8EH0

Engineered tyrosine synthase (TmTyrS1) derived from T. maritima TrpB with Ser bound as the amino-acrylate intermediate and complexed with quinoline N-oxide

8EH0 の概要

• エントリーDOI: 10.2210/pdb8eh0/pdb
• 分子名称: Engineered tyrosine synthase (TmTyrS1), 2-{[(E)-{3-hydroxy-2-methyl-5-[(phosphonooxy)methyl]pyridin-4-yl}methylidene]amino}prop-2-enoic acid, 1,2-ETHANEDIOL, ... (6 entities in total)
• 機能のキーワード: tyrosine synthase, engineered enzyme, noncanonical amino acid synthase, biosynthetic protein
• 由来する生物種: Thermotoga maritima
• タンパク質・核酸の鎖数: 2
• 化学式量合計: 88652.75

構造登録者

Porter, N.J.,Almhjell, P.J.,Arnold, F.H. (登録日: 2022-09-13, 公開日: 2023-10-04, 最終更新日: 2026-03-04)

主引用文献

Almhjell, P.J.,Johnston, K.E.,Porter, N.J.,Kennemur, J.L.,Bhethanabotla, V.C.,Ducharme, J.,Arnold, F.H.
The beta-subunit of tryptophan synthase is a latent tyrosine synthase.
Nat.Chem.Biol., 20:1086-1093, 2024

PubMed Abstract: Aromatic amino acids and their derivatives are diverse primary and secondary metabolites with critical roles in protein synthesis, cell structure and integrity, defense and signaling.

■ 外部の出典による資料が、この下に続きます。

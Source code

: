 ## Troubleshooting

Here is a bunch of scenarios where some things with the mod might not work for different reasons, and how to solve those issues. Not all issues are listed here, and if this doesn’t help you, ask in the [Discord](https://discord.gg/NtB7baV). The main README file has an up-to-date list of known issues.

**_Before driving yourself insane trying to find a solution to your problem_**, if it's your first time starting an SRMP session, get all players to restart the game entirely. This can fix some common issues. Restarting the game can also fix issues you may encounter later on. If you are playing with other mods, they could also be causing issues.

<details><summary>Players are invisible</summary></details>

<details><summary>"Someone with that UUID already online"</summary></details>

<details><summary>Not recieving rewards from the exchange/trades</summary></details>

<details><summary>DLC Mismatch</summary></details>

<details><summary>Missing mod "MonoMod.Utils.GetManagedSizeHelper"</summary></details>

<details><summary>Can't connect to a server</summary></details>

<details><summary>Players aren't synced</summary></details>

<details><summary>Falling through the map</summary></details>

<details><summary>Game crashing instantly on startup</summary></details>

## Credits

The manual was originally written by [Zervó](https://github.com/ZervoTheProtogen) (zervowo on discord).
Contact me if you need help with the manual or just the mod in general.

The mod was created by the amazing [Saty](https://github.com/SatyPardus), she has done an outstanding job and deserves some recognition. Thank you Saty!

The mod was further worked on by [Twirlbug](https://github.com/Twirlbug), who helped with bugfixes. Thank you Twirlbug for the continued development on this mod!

All de novo aromatic amino acid production relies on a set of ancient and highly conserved chemistries. Here we introduce a new enzymatic transformation for L-tyrosine synthesis by demonstrating that the β-subunit of tryptophan synthase-which natively couples indole and L-serine to form L-tryptophan-can act as a latent 'tyrosine synthase'. A single substitution of a near-universally conserved catalytic residue unlocks activity toward simple phenol analogs and yields exclusive para carbon-carbon bond formation to furnish L-tyrosines. Structural and mechanistic studies show how a new active-site water molecule orients phenols for a nonnative mechanism of alkylation, with additional directed evolution resulting in a net >30,000-fold rate enhancement. This new biocatalyst can be used to efficiently prepare valuable L-tyrosine analogs at gram scales and provides the missing chemistry for a conceptually different pathway to L-tyrosine.

PubMed: 38744987
DOI: 10.1038/s41589-024-01619-z

実験手法

X-RAY DIFFRACTION (1.7 Å)